Where to start? I’ve been a bit wary of writing this post. Putting the idea on and off again until ultimately deciding that I want to be honest about what’s going on in my life on my blog and couldn’t hold back anymore.
One question I’ve been asked a lot lately – and not surprisingly – by people both in ‘real’ life and the blog world is: How is the the job search going?
The honest and not quite awesome answer: I’m still playing the waiting game. As you might have guessed from me not mentioning any success I haven’t found a new job/internship yet. All I’ve done is search. Apply. And – wait. Checking my e-mails even more often than usual probably doesn’t help reduce the anxiety. Doubts about whether I made the right decision to quit and not simply stick with what might not have been a great placement but a job after all arise frequently. Not having any job at all feels worse than a bad one right now. Having people ask me how I was, if I was looking for a new job or else I can’t help but wish I could turn back time. I can’t handle this situation of insecurity about my future. At all. As mentioned before I’m a planner – and this isn’t going according to plan so …
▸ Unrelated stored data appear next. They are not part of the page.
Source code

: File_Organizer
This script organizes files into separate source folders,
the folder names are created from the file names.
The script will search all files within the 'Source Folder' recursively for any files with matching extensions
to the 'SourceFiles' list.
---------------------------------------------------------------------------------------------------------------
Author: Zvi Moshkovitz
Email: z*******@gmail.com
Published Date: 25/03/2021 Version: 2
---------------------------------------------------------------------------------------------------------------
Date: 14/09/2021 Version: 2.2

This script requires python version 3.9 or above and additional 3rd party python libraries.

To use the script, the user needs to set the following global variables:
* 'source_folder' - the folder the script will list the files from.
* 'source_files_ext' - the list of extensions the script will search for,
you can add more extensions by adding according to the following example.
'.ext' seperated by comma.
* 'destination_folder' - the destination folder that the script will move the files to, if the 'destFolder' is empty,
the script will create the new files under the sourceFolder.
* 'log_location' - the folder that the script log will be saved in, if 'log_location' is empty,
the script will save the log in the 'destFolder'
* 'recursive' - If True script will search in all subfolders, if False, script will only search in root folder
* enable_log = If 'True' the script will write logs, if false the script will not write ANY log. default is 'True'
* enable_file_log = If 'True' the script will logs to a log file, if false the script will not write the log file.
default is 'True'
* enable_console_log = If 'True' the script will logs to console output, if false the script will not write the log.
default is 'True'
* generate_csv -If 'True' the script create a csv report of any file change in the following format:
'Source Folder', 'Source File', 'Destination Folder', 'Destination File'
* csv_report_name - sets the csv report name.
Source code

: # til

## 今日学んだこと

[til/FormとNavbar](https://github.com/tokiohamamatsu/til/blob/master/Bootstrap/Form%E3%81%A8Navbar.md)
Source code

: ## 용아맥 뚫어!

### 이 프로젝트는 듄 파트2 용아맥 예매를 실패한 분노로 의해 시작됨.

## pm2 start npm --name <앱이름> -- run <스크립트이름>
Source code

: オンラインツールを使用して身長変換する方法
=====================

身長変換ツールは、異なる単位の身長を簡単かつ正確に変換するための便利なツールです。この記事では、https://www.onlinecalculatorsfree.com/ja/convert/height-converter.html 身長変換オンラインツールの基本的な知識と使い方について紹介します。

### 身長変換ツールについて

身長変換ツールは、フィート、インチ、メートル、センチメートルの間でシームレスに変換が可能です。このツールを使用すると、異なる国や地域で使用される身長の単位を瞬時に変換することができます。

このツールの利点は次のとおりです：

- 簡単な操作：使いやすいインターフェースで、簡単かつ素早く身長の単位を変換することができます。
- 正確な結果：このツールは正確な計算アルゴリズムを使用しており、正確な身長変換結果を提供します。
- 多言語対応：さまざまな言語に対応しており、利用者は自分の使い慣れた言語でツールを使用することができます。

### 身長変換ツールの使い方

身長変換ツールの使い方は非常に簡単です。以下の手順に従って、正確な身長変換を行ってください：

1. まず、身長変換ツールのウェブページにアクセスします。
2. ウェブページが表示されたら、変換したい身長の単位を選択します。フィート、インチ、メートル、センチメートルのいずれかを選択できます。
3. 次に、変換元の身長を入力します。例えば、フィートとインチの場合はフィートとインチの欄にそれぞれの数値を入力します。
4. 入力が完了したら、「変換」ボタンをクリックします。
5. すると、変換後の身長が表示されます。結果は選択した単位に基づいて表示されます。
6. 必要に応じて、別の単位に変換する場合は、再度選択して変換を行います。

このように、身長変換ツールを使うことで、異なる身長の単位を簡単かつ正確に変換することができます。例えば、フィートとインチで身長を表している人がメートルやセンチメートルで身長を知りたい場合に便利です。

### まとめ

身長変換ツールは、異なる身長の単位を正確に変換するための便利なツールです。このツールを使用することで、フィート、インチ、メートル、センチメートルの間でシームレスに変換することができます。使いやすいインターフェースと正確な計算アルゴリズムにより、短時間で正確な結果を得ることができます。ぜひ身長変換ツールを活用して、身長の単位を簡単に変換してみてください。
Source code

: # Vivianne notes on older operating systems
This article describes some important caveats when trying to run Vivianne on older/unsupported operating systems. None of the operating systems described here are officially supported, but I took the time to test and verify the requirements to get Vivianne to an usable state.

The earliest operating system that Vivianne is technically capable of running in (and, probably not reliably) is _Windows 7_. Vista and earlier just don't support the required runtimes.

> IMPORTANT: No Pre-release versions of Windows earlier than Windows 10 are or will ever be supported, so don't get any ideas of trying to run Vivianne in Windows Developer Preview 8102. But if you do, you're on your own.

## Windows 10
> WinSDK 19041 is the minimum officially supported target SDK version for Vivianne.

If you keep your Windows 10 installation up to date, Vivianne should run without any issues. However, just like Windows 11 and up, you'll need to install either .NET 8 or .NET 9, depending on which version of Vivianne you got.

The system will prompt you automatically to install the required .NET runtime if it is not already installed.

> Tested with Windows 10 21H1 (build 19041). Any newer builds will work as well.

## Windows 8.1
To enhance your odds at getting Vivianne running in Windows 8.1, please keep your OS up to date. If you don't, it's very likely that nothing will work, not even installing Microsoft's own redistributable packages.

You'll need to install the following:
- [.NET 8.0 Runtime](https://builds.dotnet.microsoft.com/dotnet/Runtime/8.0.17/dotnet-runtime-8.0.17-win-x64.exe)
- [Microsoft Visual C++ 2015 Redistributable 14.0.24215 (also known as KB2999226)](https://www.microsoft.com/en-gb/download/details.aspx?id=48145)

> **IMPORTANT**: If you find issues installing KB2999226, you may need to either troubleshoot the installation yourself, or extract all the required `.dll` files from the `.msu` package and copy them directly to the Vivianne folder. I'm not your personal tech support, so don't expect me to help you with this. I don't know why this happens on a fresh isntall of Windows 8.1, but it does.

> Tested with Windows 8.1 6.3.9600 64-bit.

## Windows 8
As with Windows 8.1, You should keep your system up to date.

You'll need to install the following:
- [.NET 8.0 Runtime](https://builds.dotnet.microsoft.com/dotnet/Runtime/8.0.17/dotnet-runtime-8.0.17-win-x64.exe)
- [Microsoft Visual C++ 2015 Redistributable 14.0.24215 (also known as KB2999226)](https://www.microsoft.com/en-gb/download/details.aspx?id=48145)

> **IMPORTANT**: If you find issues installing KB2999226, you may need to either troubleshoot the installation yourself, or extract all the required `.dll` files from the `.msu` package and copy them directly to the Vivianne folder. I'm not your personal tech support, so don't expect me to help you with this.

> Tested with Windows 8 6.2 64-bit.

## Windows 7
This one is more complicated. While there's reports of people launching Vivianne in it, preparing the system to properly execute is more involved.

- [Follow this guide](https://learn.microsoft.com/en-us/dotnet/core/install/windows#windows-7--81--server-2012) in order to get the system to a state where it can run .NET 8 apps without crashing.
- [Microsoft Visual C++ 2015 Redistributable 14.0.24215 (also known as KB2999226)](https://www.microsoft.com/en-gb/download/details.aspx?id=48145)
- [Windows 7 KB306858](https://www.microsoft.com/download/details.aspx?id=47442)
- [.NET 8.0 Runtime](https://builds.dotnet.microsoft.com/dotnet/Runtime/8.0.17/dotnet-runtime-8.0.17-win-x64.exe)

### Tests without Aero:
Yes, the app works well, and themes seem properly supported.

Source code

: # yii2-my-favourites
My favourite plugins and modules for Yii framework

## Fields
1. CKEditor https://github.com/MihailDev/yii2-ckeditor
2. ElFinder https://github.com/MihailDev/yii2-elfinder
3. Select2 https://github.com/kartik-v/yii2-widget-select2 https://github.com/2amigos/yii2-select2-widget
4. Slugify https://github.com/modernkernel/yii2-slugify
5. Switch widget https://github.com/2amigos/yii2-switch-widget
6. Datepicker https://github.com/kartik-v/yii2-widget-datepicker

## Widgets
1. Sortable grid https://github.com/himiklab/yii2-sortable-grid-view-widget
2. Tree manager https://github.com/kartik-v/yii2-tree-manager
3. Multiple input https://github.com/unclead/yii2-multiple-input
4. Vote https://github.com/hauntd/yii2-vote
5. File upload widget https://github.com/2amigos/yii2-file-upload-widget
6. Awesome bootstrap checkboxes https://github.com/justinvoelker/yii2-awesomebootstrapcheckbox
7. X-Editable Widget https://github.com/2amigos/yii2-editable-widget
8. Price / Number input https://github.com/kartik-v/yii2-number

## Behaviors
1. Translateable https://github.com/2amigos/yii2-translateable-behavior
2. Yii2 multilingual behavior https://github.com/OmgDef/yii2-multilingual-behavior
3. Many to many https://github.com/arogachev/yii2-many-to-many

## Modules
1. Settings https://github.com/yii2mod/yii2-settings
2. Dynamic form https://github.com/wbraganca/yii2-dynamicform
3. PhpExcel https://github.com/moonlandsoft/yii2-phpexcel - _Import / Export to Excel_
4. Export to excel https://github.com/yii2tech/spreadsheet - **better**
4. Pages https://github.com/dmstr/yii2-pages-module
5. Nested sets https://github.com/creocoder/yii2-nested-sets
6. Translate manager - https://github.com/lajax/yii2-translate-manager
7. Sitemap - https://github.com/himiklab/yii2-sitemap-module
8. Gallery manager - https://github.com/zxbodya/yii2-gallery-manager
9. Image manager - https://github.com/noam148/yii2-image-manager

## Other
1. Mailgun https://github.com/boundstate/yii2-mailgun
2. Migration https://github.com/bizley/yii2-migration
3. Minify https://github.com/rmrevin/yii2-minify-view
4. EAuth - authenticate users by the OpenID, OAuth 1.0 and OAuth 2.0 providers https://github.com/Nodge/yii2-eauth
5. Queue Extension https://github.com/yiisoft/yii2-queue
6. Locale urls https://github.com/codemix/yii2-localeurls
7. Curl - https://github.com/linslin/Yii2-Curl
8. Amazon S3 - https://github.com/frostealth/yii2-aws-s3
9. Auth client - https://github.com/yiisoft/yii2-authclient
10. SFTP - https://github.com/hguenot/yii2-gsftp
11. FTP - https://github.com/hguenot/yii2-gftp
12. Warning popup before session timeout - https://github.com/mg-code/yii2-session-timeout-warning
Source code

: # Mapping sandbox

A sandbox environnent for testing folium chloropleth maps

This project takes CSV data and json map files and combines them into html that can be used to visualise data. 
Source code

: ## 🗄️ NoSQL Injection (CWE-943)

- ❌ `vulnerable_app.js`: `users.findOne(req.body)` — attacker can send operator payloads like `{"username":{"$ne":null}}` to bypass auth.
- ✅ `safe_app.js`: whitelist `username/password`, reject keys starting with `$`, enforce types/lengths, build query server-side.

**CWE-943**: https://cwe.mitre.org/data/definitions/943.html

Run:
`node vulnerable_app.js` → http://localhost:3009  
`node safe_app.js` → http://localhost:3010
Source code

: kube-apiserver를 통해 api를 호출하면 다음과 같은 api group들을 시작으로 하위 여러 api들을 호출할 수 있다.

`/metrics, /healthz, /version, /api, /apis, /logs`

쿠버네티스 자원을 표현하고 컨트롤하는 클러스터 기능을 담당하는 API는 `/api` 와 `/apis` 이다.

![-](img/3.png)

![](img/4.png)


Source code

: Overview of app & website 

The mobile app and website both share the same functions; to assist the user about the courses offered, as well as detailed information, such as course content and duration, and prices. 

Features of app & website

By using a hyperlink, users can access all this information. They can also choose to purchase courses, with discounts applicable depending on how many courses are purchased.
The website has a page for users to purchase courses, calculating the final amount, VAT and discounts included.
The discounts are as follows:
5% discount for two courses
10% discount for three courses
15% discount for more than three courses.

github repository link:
Granted, I haven’t been sending out applications by the dozen. For one because I’m not good at that “selling myself as the best ever fit for the job” part which means I’ve only applied to jobs that I feel I could really be a good fit for. But also because job opportunities [in my field of profession and similar ones as well] are far from abounding where I live. Also, I called many companies I’d meant to send unsolicited applications to in advance. Only to find they didn’t currently hire or mail and didn’t hear back yet.
In case you’re wondering: Moving to another city would be an option in general. But after my previous experience I’m not ready to change places for a job that I’m not feeling totally sure about. That’s why I started applying to coffeeshops, too. Certainly not a way of gaining experience in my field but right now I’d truly be happy to just have any job in the city I live in.
Unfortunately, I’ve always had the tendency to let my mood influence my life in general in a vicious cycle. Still searching and while not being rejected not hearing back from companies is seriously scratching on my self-confidence. And when I’m not feeling good about myself I become reclusive which I know deep within is counterproductive. Feeling like I wouldn’t be able to contribute much to conversations or be the cheery person I really want to be. It’s not easy to push aside my worries and I’m sorry for the ramble. But I just wanted to give you an update and be honest on my blog because I value honesty in others, too. Life isn’t all sunshine and rainbows and I’m not going to pretend it was.
All of this being said I’m not a constant Negative Nancy. I’m still making sure to smile every day – it just takes a bit more effort some days.
Happiness inducing today: A nice long chat with my sister.
Thoughts? Experiences? Ideas on how to deal with this? I’d appreciate any advice.